■ **Exercise data**

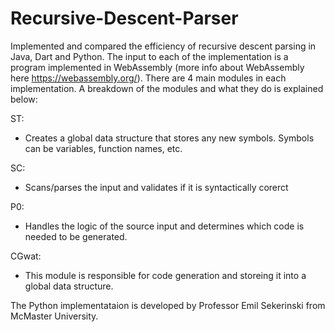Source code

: # Recursive-Descent-Parser
Implemented and compared the efficiency of recursive descent parsing in Java, Dart and Python. The input to each of the implementation is a program implemented in WebAssembly (more info about WebAssembly here https://webassembly.org/). There are 4 main modules in each implementation. A breakdown of the modules and what they do is explained below:

ST:
 - Creates a global data structure that stores any new symbols. Symbols can be variables, function names, etc.
 
SC:
- Scans/parses the input and validates if it is syntactically corerct

P0:
- Handles the logic of the source input and determines which code is needed to be generated. 

CGwat:
- This module is responsible for code generation and storeing it into a global data structure. 


The Python implementataion is developed by Professor Emil Sekerinski from McMaster University. 
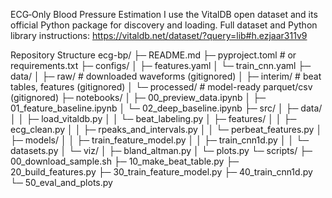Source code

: ECG‑Only Blood Pressure Estimation
I use the VitalDB open dataset and its official Python package for discovery and loading.
Full dataset and Python library instructions: https://vitaldb.net/dataset/?query=lib#h.ezjaar311v9

Repository Structure
ecg-bp/
├─ README.md
├─ pyproject.toml # or requirements.txt
├─ configs/
│ ├─ features.yaml
│ └─ train_cnn.yaml
├─ data/
│ ├─ raw/ # downloaded waveforms (gitignored)
│ ├─ interim/ # beat tables, features (gitignored)
│ └─ processed/ # model-ready parquet/csv (gitignored)
├─ notebooks/
│ ├─ 00_preview_data.ipynb
│ ├─ 01_feature_baseline.ipynb
│ └─ 02_deep_baseline.ipynb
├─ src/
│ ├─ data/
│ │ ├─ load_vitaldb.py
│ │ └─ beat_labeling.py
│ ├─ features/
│ │ ├─ ecg_clean.py
│ │ ├─ rpeaks_and_intervals.py
│ │ └─ perbeat_features.py
│ ├─ models/
│ │ ├─ train_feature_model.py
│ │ ├─ train_cnn1d.py
│ │ └─ datasets.py
│ └─ viz/
│ ├─ bland_altman.py
│ └─ plots.py
└─ scripts/
├─ 00_download_sample.sh
├─ 10_make_beat_table.py
├─ 20_build_features.py
├─ 30_train_feature_model.py
├─ 40_train_cnn1d.py
└─ 50_eval_and_plots.py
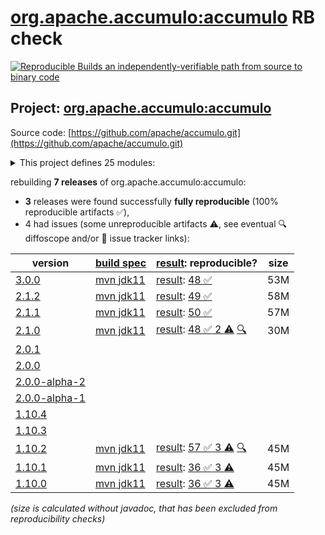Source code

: [org.apache.accumulo:accumulo](https://central.sonatype.com/artifact/org.apache.accumulo/accumulo/versions) RB check
=======

[![Reproducible Builds](https://reproducible-builds.org/images/logos/rb.svg) an independently-verifiable path from source to binary code](https://reproducible-builds.org/)

## Project: [org.apache.accumulo:accumulo](https://central.sonatype.com/artifact/org.apache.accumulo/accumulo/versions)

Source code: [https://github.com/apache/accumulo.git](https://github.com/apache/accumulo.git)

<details><summary>This project defines 25 modules:</summary>

* [org.apache.accumulo:accumulo](https://central.sonatype.com/artifact/org.apache.accumulo/accumulo/3.0.0)
* [org.apache.accumulo:accumulo-compaction-coordinator](https://central.sonatype.com/artifact/org.apache.accumulo/accumulo-compaction-coordinator/3.0.0)
* [org.apache.accumulo:accumulo-compactor](https://central.sonatype.com/artifact/org.apache.accumulo/accumulo-compactor/3.0.0)
* [org.apache.accumulo:accumulo-core](https://central.sonatype.com/artifact/org.apache.accumulo/accumulo-core/3.0.0)
* [org.apache.accumulo:accumulo-docs](https://central.sonatype.com/artifact/org.apache.accumulo/accumulo-docs/3.0.0)
* [org.apache.accumulo:accumulo-examples-simple](https://central.sonatype.com/artifact/org.apache.accumulo/accumulo-examples-simple/3.0.0)
* [org.apache.accumulo:accumulo-fate](https://central.sonatype.com/artifact/org.apache.accumulo/accumulo-fate/3.0.0)
* [org.apache.accumulo:accumulo-gc](https://central.sonatype.com/artifact/org.apache.accumulo/accumulo-gc/3.0.0)
* [org.apache.accumulo:accumulo-hadoop-mapreduce](https://central.sonatype.com/artifact/org.apache.accumulo/accumulo-hadoop-mapreduce/3.0.0)
* [org.apache.accumulo:accumulo-iterator-test-harness](https://central.sonatype.com/artifact/org.apache.accumulo/accumulo-iterator-test-harness/3.0.0)
* [org.apache.accumulo:accumulo-manager](https://central.sonatype.com/artifact/org.apache.accumulo/accumulo-manager/3.0.0)
* [org.apache.accumulo:accumulo-master](https://central.sonatype.com/artifact/org.apache.accumulo/accumulo-master/3.0.0)
* [org.apache.accumulo:accumulo-maven-plugin](https://central.sonatype.com/artifact/org.apache.accumulo/accumulo-maven-plugin/3.0.0)
* [org.apache.accumulo:accumulo-minicluster](https://central.sonatype.com/artifact/org.apache.accumulo/accumulo-minicluster/3.0.0)
* [org.apache.accumulo:accumulo-monitor](https://central.sonatype.com/artifact/org.apache.accumulo/accumulo-monitor/3.0.0)
* [org.apache.accumulo:accumulo-native](https://central.sonatype.com/artifact/org.apache.accumulo/accumulo-native/3.0.0)
* [org.apache.accumulo:accumulo-project](https://central.sonatype.com/artifact/org.apache.accumulo/accumulo-project/3.0.0)
* [org.apache.accumulo:accumulo-proxy](https://central.sonatype.com/artifact/org.apache.accumulo/accumulo-proxy/3.0.0)
* [org.apache.accumulo:accumulo-server-base](https://central.sonatype.com/artifact/org.apache.accumulo/accumulo-server-base/3.0.0)
* [org.apache.accumulo:accumulo-shell](https://central.sonatype.com/artifact/org.apache.accumulo/accumulo-shell/3.0.0)
* [org.apache.accumulo:accumulo-start](https://central.sonatype.com/artifact/org.apache.accumulo/accumulo-start/3.0.0)
* [org.apache.accumulo:accumulo-test](https://central.sonatype.com/artifact/org.apache.accumulo/accumulo-test/3.0.0)
* [org.apache.accumulo:accumulo-trace](https://central.sonatype.com/artifact/org.apache.accumulo/accumulo-trace/3.0.0)
* [org.apache.accumulo:accumulo-tracer](https://central.sonatype.com/artifact/org.apache.accumulo/accumulo-tracer/3.0.0)
* [org.apache.accumulo:accumulo-tserver](https://central.sonatype.com/artifact/org.apache.accumulo/accumulo-tserver/3.0.0)
</details>

rebuilding **7 releases** of org.apache.accumulo:accumulo:
- **3** releases were found successfully **fully reproducible** (100% reproducible artifacts :white_check_mark:),
- 4 had issues (some unreproducible artifacts :warning:, see eventual :mag: diffoscope and/or :memo: issue tracker links):

| version | [build spec](/BUILDSPEC.md) | [result](https://reproducible-builds.org/docs/jvm/): reproducible? | size |
| -- | --------- | ------ | -- |
| [3.0.0](https://central.sonatype.com/artifact/org.apache.accumulo/accumulo/3.0.0/pom) | [mvn jdk11](accumulo-3.0.0.buildspec) | [result](accumulo-project-3.0.0.buildinfo): [48 :white_check_mark: ](accumulo-project-3.0.0.buildcompare) | 53M |
| [2.1.2](https://central.sonatype.com/artifact/org.apache.accumulo/accumulo/2.1.2/pom) | [mvn jdk11](accumulo-2.1.2.buildspec) | [result](accumulo-project-2.1.2.buildinfo): [49 :white_check_mark: ](accumulo-project-2.1.2.buildcompare) | 58M |
| [2.1.1](https://central.sonatype.com/artifact/org.apache.accumulo/accumulo/2.1.1/pom) | [mvn jdk11](accumulo-2.1.1.buildspec) | [result](accumulo-project-2.1.1.buildinfo): [50 :white_check_mark: ](accumulo-project-2.1.1.buildcompare) | 57M |
| [2.1.0](https://central.sonatype.com/artifact/org.apache.accumulo/accumulo/2.1.0/pom) | [mvn jdk11](accumulo-2.1.0.buildspec) | [result](accumulo-project-2.1.0.buildinfo): [48 :white_check_mark:  2 :warning:](accumulo-project-2.1.0.buildcompare) [:mag:](accumulo-project-2.1.0.diffoscope) | 30M |
| [2.0.1](https://central.sonatype.com/artifact/org.apache.accumulo/accumulo/2.0.1/pom) | | | |
| [2.0.0](https://central.sonatype.com/artifact/org.apache.accumulo/accumulo/2.0.0/pom) | | | |
| [2.0.0-alpha-2](https://central.sonatype.com/artifact/org.apache.accumulo/accumulo/2.0.0-alpha-2/pom) | | | |
| [2.0.0-alpha-1](https://central.sonatype.com/artifact/org.apache.accumulo/accumulo/2.0.0-alpha-1/pom) | | | |
| [1.10.4](https://central.sonatype.com/artifact/org.apache.accumulo/accumulo/1.10.4/pom) | | | |
| [1.10.3](https://central.sonatype.com/artifact/org.apache.accumulo/accumulo/1.10.3/pom) | | | |
| [1.10.2](https://central.sonatype.com/artifact/org.apache.accumulo/accumulo/1.10.2/pom) | [mvn jdk11](accumulo-1.10.2.buildspec) | [result](accumulo-project-1.10.2.buildinfo): [57 :white_check_mark:  3 :warning:](accumulo-project-1.10.2.buildcompare) [:mag:](accumulo-project-1.10.2.diffoscope) | 45M |
| [1.10.1](https://central.sonatype.com/artifact/org.apache.accumulo/accumulo/1.10.1/pom) | [mvn jdk11](accumulo-1.10.1.buildspec) | [result](accumulo-maven-plugin-1.10.1.buildinfo): [36 :white_check_mark:  3 :warning:](accumulo-maven-plugin-1.10.1.buildcompare) | 45M |
| [1.10.0](https://central.sonatype.com/artifact/org.apache.accumulo/accumulo/1.10.0/pom) | [mvn jdk11](accumulo-1.10.0.buildspec) | [result](accumulo-maven-plugin-1.10.0.buildinfo): [36 :white_check_mark:  3 :warning:](accumulo-maven-plugin-1.10.0.buildcompare) | 45M |

<i>(size is calculated without javadoc, that has been excluded from reproducibility checks)</i>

■ **The problem**
Exact copy, pictures excluded: repeat the lines from the top of the material through the line with "tables, features (gitignored)".

■ **Answer space**
Source code

: # Recursive-Descent-Parser
Implemented and compared the efficiency of recursive descent parsing in Java, Dart and Python. The input to each of the implementation is a program implemented in WebAssembly (more info about WebAssembly here https://webassembly.org/). There are 4 main modules in each implementation. A breakdown of the modules and what they do is explained below:

ST:
 - Creates a global data structure that stores any new symbols. Symbols can be variables, function names, etc.
 
SC:
- Scans/parses the input and validates if it is syntactically corerct

P0:
- Handles the logic of the source input and determines which code is needed to be generated. 

CGwat:
- This module is responsible for code generation and storeing it into a global data structure. 


The Python implementataion is developed by Professor Emil Sekerinski from McMaster University. 
Source code

: ECG‑Only Blood Pressure Estimation
I use the VitalDB open dataset and its official Python package for discovery and loading.
Full dataset and Python library instructions: https://vitaldb.net/dataset/?query=lib#h.ezjaar311v9

Repository Structure
ecg-bp/
├─ README.md
├─ pyproject.toml # or requirements.txt
├─ configs/
│ ├─ features.yaml
│ └─ train_cnn.yaml
├─ data/
│ ├─ raw/ # downloaded waveforms (gitignored)
│ ├─ interim/ # beat tables, features (gitignored)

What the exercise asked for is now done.